Sunday 24 December 2017

***DOS ATTACK****

A denial of service (DoS) attack is an attack that clogs up so much memory on the target system that it can not serve it's users, or it causes the target system to crash, reboot, or otherwise deny services to legitimate users.There are several different kinds of dos attacks as discussed below:-

1) Ping Of Death :- The ping of death attack sends oversized ICMP datagrams (encapsulated in IP packets) to the victim.The Ping command makes use of the ICMP echo request and echo reply messages and it's commonly used to determine whether the remote host is alive. In a ping of death attack, however, ping causes the remote system to hang, reboot or crash. To do so the attacker uses, the ping command in conjuction with -l argument (used to specify the size of the packet sent) to ping the target system that exceeds the maximum bytes allowed by TCP/IP (65,536).
example:- c:/>ping -l 65540 hostname
Fortunately, nearly all operating systems these days are not vulnerable to the ping of death attack.

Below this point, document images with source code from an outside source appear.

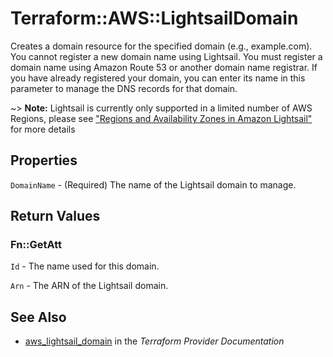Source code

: # Terraform::AWS::LightsailDomain

Creates a domain resource for the specified domain (e.g., example.com).
You cannot register a new domain name using Lightsail. You must register
a domain name using Amazon Route 53 or another domain name registrar.
If you have already registered your domain, you can enter its name in
this parameter to manage the DNS records for that domain.

~> **Note:** Lightsail is currently only supported in a limited number of AWS Regions, please see ["Regions and Availability Zones in Amazon Lightsail"](https://lightsail.aws.amazon.com/ls/docs/overview/article/understanding-regions-and-availability-zones-in-amazon-lightsail) for more details

## Properties

`DomainName` - (Required) The name of the Lightsail domain to manage.


## Return Values

### Fn::GetAtt

`Id` - The name used for this domain.

`Arn` - The ARN of the Lightsail domain.

## See Also

* [aws_lightsail_domain](https://www.terraform.io/docs/providers/aws/r/lightsail_domain.html) in the _Terraform Provider Documentation_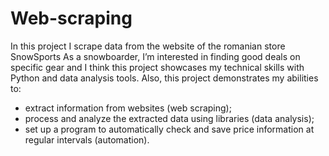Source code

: # Web-scraping

In this project I scrape data from the website of the romanian store SnowSports
As a snowboarder, I’m interested in finding good deals on specific gear and I think this project showcases my technical skills with Python and data analysis tools. Also, this project demonstrates my abilities to:
- extract information from websites (web scraping);
- process and analyze the extracted data using libraries (data analysis);
- set up a program to automatically check and save price information at regular intervals (automation).
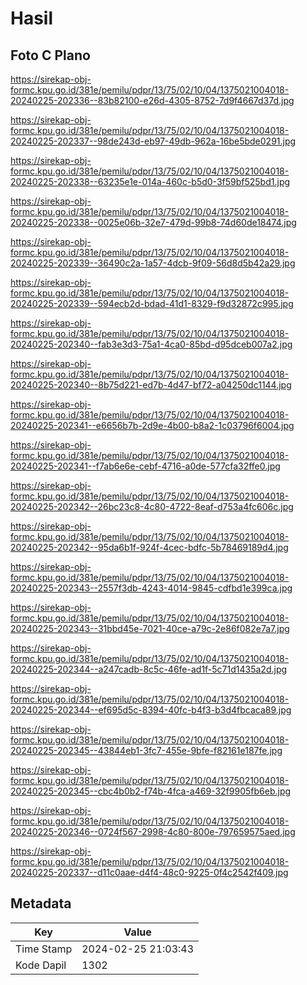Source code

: # Hasil

## Foto C Plano

https://sirekap-obj-formc.kpu.go.id/381e/pemilu/pdpr/13/75/02/10/04/1375021004018-20240225-202336--83b82100-e26d-4305-8752-7d9f4667d37d.jpg

https://sirekap-obj-formc.kpu.go.id/381e/pemilu/pdpr/13/75/02/10/04/1375021004018-20240225-202337--98de243d-eb97-49db-962a-16be5bde0291.jpg

https://sirekap-obj-formc.kpu.go.id/381e/pemilu/pdpr/13/75/02/10/04/1375021004018-20240225-202338--63235e1e-014a-460c-b5d0-3f59bf525bd1.jpg

https://sirekap-obj-formc.kpu.go.id/381e/pemilu/pdpr/13/75/02/10/04/1375021004018-20240225-202338--0025e06b-32e7-479d-99b8-74d60de18474.jpg

https://sirekap-obj-formc.kpu.go.id/381e/pemilu/pdpr/13/75/02/10/04/1375021004018-20240225-202339--36490c2a-1a57-4dcb-9f09-56d8d5b42a29.jpg

https://sirekap-obj-formc.kpu.go.id/381e/pemilu/pdpr/13/75/02/10/04/1375021004018-20240225-202339--594ecb2d-bdad-41d1-8329-f9d32872c995.jpg

https://sirekap-obj-formc.kpu.go.id/381e/pemilu/pdpr/13/75/02/10/04/1375021004018-20240225-202340--fab3e3d3-75a1-4ca0-85bd-d95dceb007a2.jpg

https://sirekap-obj-formc.kpu.go.id/381e/pemilu/pdpr/13/75/02/10/04/1375021004018-20240225-202340--8b75d221-ed7b-4d47-bf72-a04250dc1144.jpg

https://sirekap-obj-formc.kpu.go.id/381e/pemilu/pdpr/13/75/02/10/04/1375021004018-20240225-202341--e6656b7b-2d9e-4b00-b8a2-1c03796f6004.jpg

https://sirekap-obj-formc.kpu.go.id/381e/pemilu/pdpr/13/75/02/10/04/1375021004018-20240225-202341--f7ab6e6e-cebf-4716-a0de-577cfa32ffe0.jpg

https://sirekap-obj-formc.kpu.go.id/381e/pemilu/pdpr/13/75/02/10/04/1375021004018-20240225-202342--26bc23c8-4c80-4722-8eaf-d753a4fc606c.jpg

https://sirekap-obj-formc.kpu.go.id/381e/pemilu/pdpr/13/75/02/10/04/1375021004018-20240225-202342--95da6b1f-924f-4cec-bdfc-5b78469189d4.jpg

https://sirekap-obj-formc.kpu.go.id/381e/pemilu/pdpr/13/75/02/10/04/1375021004018-20240225-202343--2557f3db-4243-4014-9845-cdfbd1e399ca.jpg

https://sirekap-obj-formc.kpu.go.id/381e/pemilu/pdpr/13/75/02/10/04/1375021004018-20240225-202343--31bbd45e-7021-40ce-a79c-2e86f082e7a7.jpg

https://sirekap-obj-formc.kpu.go.id/381e/pemilu/pdpr/13/75/02/10/04/1375021004018-20240225-202344--a247cadb-8c5c-46fe-ad1f-5c71d1435a2d.jpg

https://sirekap-obj-formc.kpu.go.id/381e/pemilu/pdpr/13/75/02/10/04/1375021004018-20240225-202344--ef695d5c-8394-40fc-b4f3-b3d4fbcaca89.jpg

https://sirekap-obj-formc.kpu.go.id/381e/pemilu/pdpr/13/75/02/10/04/1375021004018-20240225-202345--43844eb1-3fc7-455e-9bfe-f82161e187fe.jpg

https://sirekap-obj-formc.kpu.go.id/381e/pemilu/pdpr/13/75/02/10/04/1375021004018-20240225-202345--cbc4b0b2-f74b-4fca-a469-32f9905fb6eb.jpg

https://sirekap-obj-formc.kpu.go.id/381e/pemilu/pdpr/13/75/02/10/04/1375021004018-20240225-202346--0724f567-2998-4c80-800e-797659575aed.jpg

https://sirekap-obj-formc.kpu.go.id/381e/pemilu/pdpr/13/75/02/10/04/1375021004018-20240225-202337--d11c0aae-d4f4-48c0-9225-0f4c2542f409.jpg


## Metadata

| Key        | Value               |
| ---------- | ------------------- |
| Time Stamp | 2024-02-25 21:03:43 |
| Kode Dapil | 1302                |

2) Teardrop Attack :- Whenever data is sent over the internet, it is broken into fragments at the source system and reassembled at the destination system. For example you need to send 3,000 bytes of data from one system to another. Rather than sending the entire chunk in asingle packet, the data is broken down into smaller packets as given below:
* packet 1 will carry bytes 1-1000.
* packet 2 will carry bytes 1001-2000.
* packet 3 will carry bytes 2001-3000.
In teardrop attack, however, the data packets sent to the target computer contais bytes that overlaps with each other.
(bytes 1-1500) (bytes 1001-2000) (bytes 1500-2500)
When the target system receives such a series of packets, it can not reassemble the data and therefore will crash, hang, or reboot.
Old Linux systems, Windows NT/95 are vulnerable.

3) SYN - Flood Attack :- In SYN flooding attack, several SYN packets are sent to the target host, all with an invalid source IP address. When the target system receives these SYN packets, it tries to respond to each one with a SYN/ACK packet but as all the source IP addresses are invalid the target system goes into wait state for ACK message to receive from source. Eventually, due to large number of connection requests, the target systems' memory is consumed. In order to actually affect the target system, a large number of SYN packets with invalid IP addresses must be sent.